- Opening Delimiter -

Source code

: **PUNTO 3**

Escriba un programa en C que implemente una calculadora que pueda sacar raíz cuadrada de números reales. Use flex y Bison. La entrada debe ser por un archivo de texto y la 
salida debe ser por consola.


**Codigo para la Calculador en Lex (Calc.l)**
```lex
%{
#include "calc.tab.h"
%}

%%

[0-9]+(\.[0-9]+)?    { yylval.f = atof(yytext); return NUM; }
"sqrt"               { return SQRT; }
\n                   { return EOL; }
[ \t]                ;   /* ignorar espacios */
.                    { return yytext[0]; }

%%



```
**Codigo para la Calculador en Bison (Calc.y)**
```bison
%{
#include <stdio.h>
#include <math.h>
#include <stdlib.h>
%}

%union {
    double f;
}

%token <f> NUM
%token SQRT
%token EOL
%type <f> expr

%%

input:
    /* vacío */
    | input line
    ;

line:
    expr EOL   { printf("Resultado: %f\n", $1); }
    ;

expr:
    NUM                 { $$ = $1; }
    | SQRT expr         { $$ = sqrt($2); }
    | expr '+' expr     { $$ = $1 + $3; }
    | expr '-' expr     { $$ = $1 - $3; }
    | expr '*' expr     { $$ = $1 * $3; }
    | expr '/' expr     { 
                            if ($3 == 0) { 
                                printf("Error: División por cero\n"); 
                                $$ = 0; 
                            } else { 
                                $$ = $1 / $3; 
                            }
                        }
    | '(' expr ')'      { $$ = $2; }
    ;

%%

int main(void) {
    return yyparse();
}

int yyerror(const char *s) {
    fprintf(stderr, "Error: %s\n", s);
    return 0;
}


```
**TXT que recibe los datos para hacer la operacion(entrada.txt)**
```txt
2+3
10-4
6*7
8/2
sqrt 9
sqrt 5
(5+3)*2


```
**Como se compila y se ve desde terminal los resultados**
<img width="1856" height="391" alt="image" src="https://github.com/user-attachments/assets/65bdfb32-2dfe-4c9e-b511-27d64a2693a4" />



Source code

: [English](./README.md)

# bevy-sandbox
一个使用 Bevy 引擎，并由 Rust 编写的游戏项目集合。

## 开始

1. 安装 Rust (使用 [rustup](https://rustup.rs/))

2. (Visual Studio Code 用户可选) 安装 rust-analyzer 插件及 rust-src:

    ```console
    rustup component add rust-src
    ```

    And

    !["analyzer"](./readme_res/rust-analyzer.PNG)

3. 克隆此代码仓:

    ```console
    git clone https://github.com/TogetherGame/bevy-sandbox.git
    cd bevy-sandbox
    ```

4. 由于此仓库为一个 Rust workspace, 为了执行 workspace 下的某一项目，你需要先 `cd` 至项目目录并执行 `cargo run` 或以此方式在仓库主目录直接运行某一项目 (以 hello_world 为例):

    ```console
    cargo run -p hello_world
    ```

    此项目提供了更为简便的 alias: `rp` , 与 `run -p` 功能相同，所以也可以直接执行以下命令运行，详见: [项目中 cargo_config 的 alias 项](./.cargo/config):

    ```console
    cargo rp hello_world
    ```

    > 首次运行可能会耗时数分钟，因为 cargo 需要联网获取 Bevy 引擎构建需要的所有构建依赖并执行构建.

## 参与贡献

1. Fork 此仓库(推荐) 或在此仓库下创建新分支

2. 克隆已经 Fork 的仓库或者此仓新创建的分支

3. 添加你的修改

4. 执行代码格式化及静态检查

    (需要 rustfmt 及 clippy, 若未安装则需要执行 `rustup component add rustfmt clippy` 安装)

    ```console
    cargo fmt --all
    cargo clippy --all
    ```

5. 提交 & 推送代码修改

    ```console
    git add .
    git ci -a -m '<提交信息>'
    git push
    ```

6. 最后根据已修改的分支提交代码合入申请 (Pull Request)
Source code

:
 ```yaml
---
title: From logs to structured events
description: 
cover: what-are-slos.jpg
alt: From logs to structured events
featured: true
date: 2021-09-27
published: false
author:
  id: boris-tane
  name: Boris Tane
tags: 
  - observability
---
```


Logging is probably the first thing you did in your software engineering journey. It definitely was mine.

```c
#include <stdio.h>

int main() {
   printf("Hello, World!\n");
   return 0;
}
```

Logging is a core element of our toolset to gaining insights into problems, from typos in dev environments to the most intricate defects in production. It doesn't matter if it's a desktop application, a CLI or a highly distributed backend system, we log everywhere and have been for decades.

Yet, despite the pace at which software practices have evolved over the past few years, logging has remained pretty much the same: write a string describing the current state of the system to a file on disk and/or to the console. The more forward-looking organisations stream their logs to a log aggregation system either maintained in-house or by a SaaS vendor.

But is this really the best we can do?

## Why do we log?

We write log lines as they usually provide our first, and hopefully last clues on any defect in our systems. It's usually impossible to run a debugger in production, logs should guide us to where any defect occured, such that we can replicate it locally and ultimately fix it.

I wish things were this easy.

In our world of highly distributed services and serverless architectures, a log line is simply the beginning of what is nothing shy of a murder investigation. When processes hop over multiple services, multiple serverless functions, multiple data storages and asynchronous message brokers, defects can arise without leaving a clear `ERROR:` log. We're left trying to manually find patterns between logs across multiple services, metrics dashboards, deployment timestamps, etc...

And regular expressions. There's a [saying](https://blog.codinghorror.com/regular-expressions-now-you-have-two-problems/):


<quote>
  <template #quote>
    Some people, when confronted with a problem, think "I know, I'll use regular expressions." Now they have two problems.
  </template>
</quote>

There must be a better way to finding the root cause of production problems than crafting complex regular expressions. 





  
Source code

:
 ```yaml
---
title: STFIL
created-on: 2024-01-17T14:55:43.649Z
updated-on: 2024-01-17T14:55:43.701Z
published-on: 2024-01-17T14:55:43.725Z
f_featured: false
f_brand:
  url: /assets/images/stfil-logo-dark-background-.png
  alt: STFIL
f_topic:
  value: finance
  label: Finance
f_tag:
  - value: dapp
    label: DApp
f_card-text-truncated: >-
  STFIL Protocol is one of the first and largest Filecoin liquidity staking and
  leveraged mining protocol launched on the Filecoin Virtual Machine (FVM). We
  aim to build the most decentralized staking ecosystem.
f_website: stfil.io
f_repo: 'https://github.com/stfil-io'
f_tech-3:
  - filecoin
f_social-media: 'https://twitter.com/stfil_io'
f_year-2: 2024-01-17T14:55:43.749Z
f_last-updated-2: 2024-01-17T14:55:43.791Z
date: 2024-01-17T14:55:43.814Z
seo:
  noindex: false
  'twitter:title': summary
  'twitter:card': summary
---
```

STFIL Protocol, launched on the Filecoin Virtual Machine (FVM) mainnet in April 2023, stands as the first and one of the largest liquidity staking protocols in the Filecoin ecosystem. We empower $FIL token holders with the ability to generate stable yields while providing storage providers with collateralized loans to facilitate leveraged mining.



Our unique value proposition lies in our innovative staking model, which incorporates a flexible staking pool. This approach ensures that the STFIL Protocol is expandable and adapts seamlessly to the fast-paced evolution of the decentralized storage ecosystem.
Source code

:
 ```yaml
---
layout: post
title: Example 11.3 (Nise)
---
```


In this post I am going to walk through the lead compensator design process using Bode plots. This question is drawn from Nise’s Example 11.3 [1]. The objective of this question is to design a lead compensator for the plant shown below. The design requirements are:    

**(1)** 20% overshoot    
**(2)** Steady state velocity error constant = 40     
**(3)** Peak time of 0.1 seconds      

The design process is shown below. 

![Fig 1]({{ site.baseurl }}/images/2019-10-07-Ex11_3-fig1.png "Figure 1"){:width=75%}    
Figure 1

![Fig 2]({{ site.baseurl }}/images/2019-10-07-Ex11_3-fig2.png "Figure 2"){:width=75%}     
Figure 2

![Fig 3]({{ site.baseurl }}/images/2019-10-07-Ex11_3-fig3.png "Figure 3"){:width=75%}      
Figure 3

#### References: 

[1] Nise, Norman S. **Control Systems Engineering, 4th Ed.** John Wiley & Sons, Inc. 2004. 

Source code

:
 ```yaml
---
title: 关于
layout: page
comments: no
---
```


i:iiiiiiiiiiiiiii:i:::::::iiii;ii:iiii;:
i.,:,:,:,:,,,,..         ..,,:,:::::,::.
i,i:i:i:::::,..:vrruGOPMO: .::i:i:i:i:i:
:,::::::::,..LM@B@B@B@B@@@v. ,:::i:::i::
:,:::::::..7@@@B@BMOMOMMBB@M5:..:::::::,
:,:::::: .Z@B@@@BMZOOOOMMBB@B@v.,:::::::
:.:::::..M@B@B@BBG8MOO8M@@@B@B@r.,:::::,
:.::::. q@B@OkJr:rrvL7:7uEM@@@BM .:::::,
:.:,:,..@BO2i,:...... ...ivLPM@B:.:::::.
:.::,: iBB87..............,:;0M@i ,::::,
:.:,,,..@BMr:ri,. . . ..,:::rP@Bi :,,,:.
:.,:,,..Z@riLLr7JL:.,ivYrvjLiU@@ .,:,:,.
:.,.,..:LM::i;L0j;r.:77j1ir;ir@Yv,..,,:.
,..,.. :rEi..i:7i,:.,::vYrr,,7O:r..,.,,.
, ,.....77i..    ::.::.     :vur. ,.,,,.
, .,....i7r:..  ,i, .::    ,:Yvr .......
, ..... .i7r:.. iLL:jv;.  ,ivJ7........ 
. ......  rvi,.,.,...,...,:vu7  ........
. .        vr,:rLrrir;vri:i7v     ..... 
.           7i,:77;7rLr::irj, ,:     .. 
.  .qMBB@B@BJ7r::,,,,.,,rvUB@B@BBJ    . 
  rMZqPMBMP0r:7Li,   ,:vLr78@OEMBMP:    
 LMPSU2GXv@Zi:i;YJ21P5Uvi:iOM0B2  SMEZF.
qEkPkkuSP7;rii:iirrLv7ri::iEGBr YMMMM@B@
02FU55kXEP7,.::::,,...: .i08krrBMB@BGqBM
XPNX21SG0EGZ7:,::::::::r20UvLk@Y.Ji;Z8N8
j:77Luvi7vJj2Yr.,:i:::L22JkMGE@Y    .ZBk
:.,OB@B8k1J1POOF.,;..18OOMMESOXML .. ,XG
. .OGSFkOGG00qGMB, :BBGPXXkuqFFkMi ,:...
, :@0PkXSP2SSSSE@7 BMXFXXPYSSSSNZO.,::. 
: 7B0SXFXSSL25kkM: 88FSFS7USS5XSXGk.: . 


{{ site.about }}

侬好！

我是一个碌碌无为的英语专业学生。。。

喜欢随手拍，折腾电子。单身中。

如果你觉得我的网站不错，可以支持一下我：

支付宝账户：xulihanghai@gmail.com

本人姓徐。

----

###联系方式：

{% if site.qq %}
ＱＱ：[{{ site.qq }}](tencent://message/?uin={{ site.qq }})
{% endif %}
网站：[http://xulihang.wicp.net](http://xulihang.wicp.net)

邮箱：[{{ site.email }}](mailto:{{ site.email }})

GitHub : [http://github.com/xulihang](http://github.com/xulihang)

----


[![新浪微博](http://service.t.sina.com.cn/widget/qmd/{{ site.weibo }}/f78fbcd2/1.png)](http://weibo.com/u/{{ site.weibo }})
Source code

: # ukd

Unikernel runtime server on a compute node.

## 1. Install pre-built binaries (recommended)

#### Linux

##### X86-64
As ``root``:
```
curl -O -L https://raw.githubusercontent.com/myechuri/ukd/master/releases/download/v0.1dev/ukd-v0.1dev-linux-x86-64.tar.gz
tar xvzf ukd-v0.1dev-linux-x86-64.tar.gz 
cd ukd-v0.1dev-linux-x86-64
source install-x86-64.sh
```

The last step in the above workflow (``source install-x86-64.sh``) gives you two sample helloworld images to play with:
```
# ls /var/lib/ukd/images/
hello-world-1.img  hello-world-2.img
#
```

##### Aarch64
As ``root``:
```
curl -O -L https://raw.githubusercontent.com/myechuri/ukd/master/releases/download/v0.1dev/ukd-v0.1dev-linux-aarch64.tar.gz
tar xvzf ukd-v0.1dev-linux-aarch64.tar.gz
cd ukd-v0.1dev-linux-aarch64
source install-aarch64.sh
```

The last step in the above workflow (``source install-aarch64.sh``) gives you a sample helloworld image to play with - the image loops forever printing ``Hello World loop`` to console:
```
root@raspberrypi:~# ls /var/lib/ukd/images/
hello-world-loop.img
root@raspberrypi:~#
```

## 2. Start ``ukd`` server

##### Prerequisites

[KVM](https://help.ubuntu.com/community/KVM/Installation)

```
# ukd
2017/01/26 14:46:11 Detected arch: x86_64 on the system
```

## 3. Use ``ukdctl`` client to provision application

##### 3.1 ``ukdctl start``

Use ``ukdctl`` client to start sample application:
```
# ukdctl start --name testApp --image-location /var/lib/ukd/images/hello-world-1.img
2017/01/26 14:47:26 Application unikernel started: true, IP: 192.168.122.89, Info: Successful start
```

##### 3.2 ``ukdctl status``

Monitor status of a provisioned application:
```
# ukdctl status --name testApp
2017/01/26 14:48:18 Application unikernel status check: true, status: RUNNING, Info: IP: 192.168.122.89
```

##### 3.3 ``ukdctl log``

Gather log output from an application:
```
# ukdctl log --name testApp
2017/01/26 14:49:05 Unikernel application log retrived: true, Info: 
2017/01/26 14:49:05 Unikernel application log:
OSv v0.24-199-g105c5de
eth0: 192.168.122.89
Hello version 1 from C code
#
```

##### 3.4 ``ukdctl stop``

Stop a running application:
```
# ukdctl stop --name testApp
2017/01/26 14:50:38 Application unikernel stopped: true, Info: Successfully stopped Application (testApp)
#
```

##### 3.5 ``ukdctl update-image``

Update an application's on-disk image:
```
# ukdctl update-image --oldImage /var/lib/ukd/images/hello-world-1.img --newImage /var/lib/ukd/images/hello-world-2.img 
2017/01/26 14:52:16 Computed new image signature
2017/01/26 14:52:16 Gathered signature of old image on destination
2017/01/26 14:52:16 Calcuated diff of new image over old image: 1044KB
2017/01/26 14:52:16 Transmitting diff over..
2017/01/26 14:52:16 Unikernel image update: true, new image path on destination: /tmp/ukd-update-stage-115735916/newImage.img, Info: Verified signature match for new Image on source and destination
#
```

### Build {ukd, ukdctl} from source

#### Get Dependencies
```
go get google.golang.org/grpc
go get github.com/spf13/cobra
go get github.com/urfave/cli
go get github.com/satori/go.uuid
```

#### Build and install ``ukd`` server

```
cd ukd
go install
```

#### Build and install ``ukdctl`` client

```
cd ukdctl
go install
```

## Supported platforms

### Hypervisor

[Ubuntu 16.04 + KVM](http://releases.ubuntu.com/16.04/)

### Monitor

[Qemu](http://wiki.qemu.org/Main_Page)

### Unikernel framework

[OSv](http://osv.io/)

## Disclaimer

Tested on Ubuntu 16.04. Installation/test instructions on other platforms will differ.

- Closing Delimiter -

• Task requirements:
Whenever a line in the data holds "download", copy that line.

• Answer box:
curl -O -L https://raw.githubusercontent.com/myechuri/ukd/master/releases/download/v0.1dev/ukd-v0.1dev-linux-x86-64.tar.gz
curl -O -L https://raw.githubusercontent.com/myechuri/ukd/master/releases/download/v0.1dev/ukd-v0.1dev-linux-aarch64.tar.gz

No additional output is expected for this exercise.